書誌情報
著者・訳者:末松氷海子 著
版型・ページ数:四六判・上製・284ページ
発行年:2015年4月1日
内容
「おばあちゃん、なんて大きな歯をしてるの?」
「おまえを食べるためだ。」
こう言って、この悪いオオカミは赤ずきんちゃんに飛びかかって、食べてしまいました。
『赤ずきん』のこんな結末に驚く読者も多いことだろう。
フランスの児童文学のはじまりといわれる「ペローの昔話」には、『赤ずきん』『眠れる森の美女』『シンデレラ』などの著名な物語が多く含まれるが、それらの物語の結末は日本では意外と知られていない。そしてその最大の特徴は、各物語の末尾につけられた現代にも通用する風刺のきいた「教訓」である。
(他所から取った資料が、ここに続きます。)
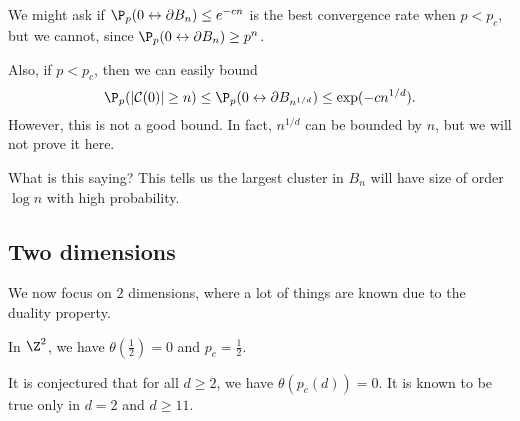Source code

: \documentclass[a4paper]{article}
\begin{document}
We might ask if $\P_p(0 \leftrightarrow \partial B_n) \leq e^{-cn}$ is the best convergence rate when $p < p_c$, but we cannot, since $\P_p(0 \leftrightarrow \partial B_n) \geq p^n$.

Also, if $p < p_c$, then we can easily bound
\[
  \P_p(|\mathcal{C}(0)| \geq n) \leq \P_p(0 \leftrightarrow \partial B_{n^{1/d}}) \leq \exp(-c n^{1/d}).
\]
However, this is not a good bound. In fact, $n^{1/d}$ can be bounded by $n$, but we will not prove it here.

What is this saying? This tells us the largest cluster in $B_n$ will have size of order $\log n$ with high probability.

\subsection{Two dimensions}
We now focus on $2$ dimensions, where a lot of things are known due to the duality property.

\begin{thm}
  In $\Z^2$, we have $\theta \left(\frac{1}{2}\right) = 0$ and $p_c = \frac{1}{2}$.
\end{thm}
It is conjectured that for all $d \geq 2$, we have $\theta(p_c(d)) = 0$. It is known to be true only in $d = 2$ and $d \geq 11$.
\end{document}
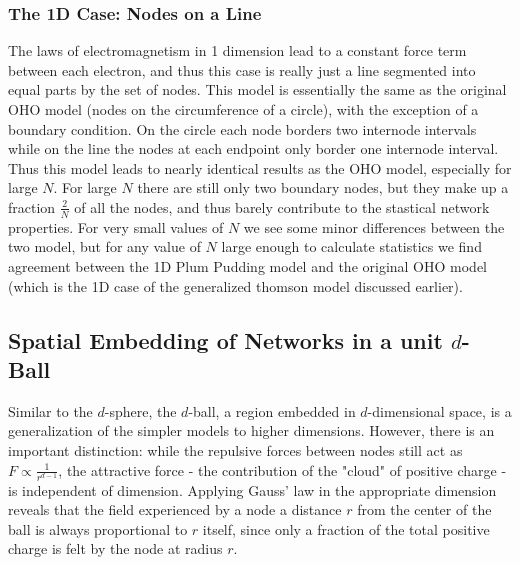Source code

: \documentclass[aps,pre,reprint,superscriptaddress,amsmath,amssymb,nofootinbib]{revtex4-1}
\begin{document}
\subsubsection{The 1D Case: Nodes on a Line}
The laws of electromagnetism in 1 dimension lead to a constant force term between each electron, and thus this case is really just a line segmented into equal parts by the set of nodes. 
This model is essentially the same as the original OHO model (nodes on the circumference of a circle), with the exception of a boundary condition. 
On the circle each node borders two internode intervals while on the line the nodes at each endpoint only border one internode interval.
Thus this model leads to nearly identical results as the OHO model, especially for large $N$.
For large $N$ there are still only two boundary nodes, but they make up a fraction $\frac{2}{N}$ of all the nodes, and thus barely contribute to the stastical network properties.
For very small values of $N$ we see some minor differences between the two model, but for any value of $N$ large enough to calculate statistics we find agreement between the 1D Plum Pudding model and the original OHO model (which is the 1D case of the generalized thomson model discussed earlier).

\subsection{Spatial Embedding of Networks in a unit $d$-Ball}
Similar to the $d$-sphere, the $d$-ball, a region embedded in $d$-dimensional space, is a generalization of the simpler models to higher dimensions.  
However, there is an important distinction: while the repulsive forces between nodes still act as $F \propto \frac{1}{r^{d-1}}$, the attractive force - the contribution of the "cloud" of positive charge - is independent of dimension.  
Applying Gauss' law in the appropriate dimension reveals that the field experienced by a node a distance $r$ from the center of the ball is always proportional to $r$ itself, since only a fraction of the total positive charge is felt by the node at radius $r$.
\end{document}
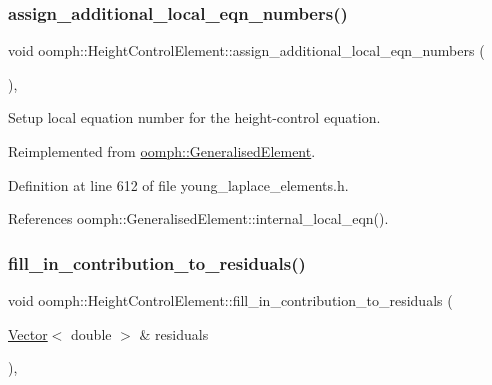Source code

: \subsubsection{\texorpdfstring{assign\+\_\+additional\+\_\+local\+\_\+eqn\+\_\+numbers()}{assign\_additional\_local\_eqn\_numbers()}}
{\footnotesize\ttfamily void oomph\+::\+Height\+Control\+Element\+::assign\+\_\+additional\+\_\+local\+\_\+eqn\+\_\+numbers (\begin{DoxyParamCaption}{ }\end{DoxyParamCaption})\hspace{0.3cm}{\ttfamily [inline]}, {\ttfamily [virtual]}}



Setup local equation number for the height-\/control equation. 



Reimplemented from \hyperlink{classoomph_1_1GeneralisedElement_a4cdd0d1eef33b43f652c8f0b9e43967b}{oomph\+::\+Generalised\+Element}.



Definition at line 612 of file young\+\_\+laplace\+\_\+elements.\+h.



References oomph\+::\+Generalised\+Element\+::internal\+\_\+local\+\_\+eqn().

\mbox{\label{classoomph_1_1HeightControlElement_a4b60627344a4a3d6647aabc994059d9d}} 
\subsubsection{\texorpdfstring{fill\+\_\+in\+\_\+contribution\+\_\+to\+\_\+residuals()}{fill\_in\_contribution\_to\_residuals()}}
{\footnotesize\ttfamily void oomph\+::\+Height\+Control\+Element\+::fill\+\_\+in\+\_\+contribution\+\_\+to\+\_\+residuals (\begin{DoxyParamCaption}\item[{\hyperlink{classoomph_1_1Vector}{Vector}$<$ double $>$ \&}]{residuals }\end{DoxyParamCaption})\hspace{0.3cm}{\ttfamily [inline]}, {\ttfamily [virtual]}}



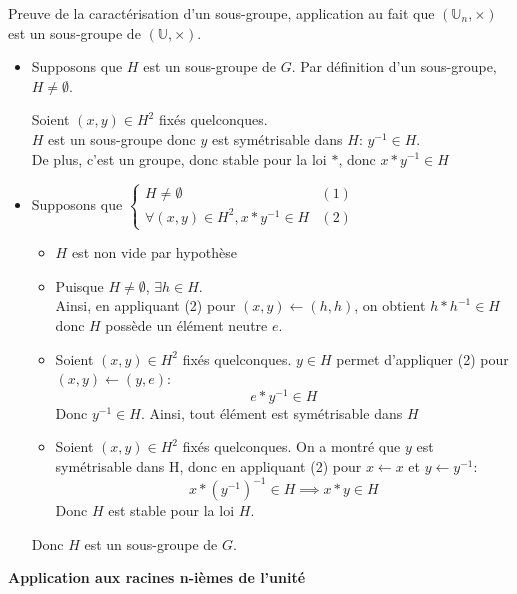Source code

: \documentclass{article}
\begin{document}
\begin{question_kholle}{Preuve de la caractérisation d'un sous-groupe, application au fait que $(\mathbb U _n, \times)$ est un sous-groupe de $(\mathbb U, \times)$.}
  \;\\
  \begin{itemize}[label=$\star$]
    \item Supposons que $H$ est un sous-groupe de $G$.
          Par définition d'un sous-groupe, $H \neq \emptyset$.

          Soient $(x, y) \in H^{2}$ fixés quelconques.\\
          $H$ est un sous-groupe donc $y$ est symétrisable dans $H$: $y^{-1} \in H$.\\
          De plus, c'est un groupe, donc stable pour la loi $*$, donc $x*y^{-1} \in H$

    \item Supposons que $\left\{ \begin{array}{ll}H \neq \emptyset &(1) \\\forall (x, y) \in H^{2}, x * y^{-1} \in H & (2)\end{array}\right.$
          \begin{itemize}[label=$\lozenge$]
            \item $H$ est non vide par hypothèse
            \item Puisque $H \neq \emptyset$, $\exists h \in H$.\\
                  Ainsi, en appliquant (2) pour $(x,y)\leftarrow (h,h)$, on obtient $h * h^{-1} \in H$ donc $H$ possède un élément neutre $e$.
            \item Soient $(x, y) \in H^{2}$ fixés quelconques.
                  $y \in H$ permet d'appliquer (2) pour $(x,y) \leftarrow (y,e)$:
                  $$
                    e * y^{-1} \in H
                  $$
                  Donc $y^{-1} \in H$. Ainsi, tout élément est symétrisable dans $H$
            \item Soient $(x, y) \in H^{2}$ fixés quelconques. On a montré que $y$ est symétrisable dans H, donc en appliquant (2) pour $x \leftarrow x$ et $y \leftarrow y^{-1}$:
                  $$
                    x * (y^{-1})^{-1} \in H \implies x* y \in H
                  $$
                  Donc $H$ est stable pour la loi $H$.
          \end{itemize}
          Donc $H$ est un sous-groupe de $G$.
  \end{itemize}
\end{question_kholle}
\textbf{Application aux racines n-ièmes de l'unité}
\end{document}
本書では、恋に悩む女性はもちろんのこと、あらゆる読者の人生のアドバイスとなる「教訓」についても解説するほか、グリム童話との比較や、ペローに影響を与えた数多くの類話を紹介しながら、時代を経て、現代の作家にどのように影響しているのかを考察する。
著者
末松氷海子(すえまつ ひみこ)
1937年兵庫県生まれ。早稲田大学政治経済学部新聞学科卒業後、北フランスのリール市カトリック大学新聞学部に留学し、児童出版物の研究をする。帰国後は大学等の講師を務めたほか、児童書の翻訳紹介を続けている。
主な著・訳書に、『フランス児童文学への招待』『ペロー昔話・寓話集』(以上、小社刊)『おじいちゃんの休暇』『青い鳥』『長ぐつをはいたネコ』ほか多数。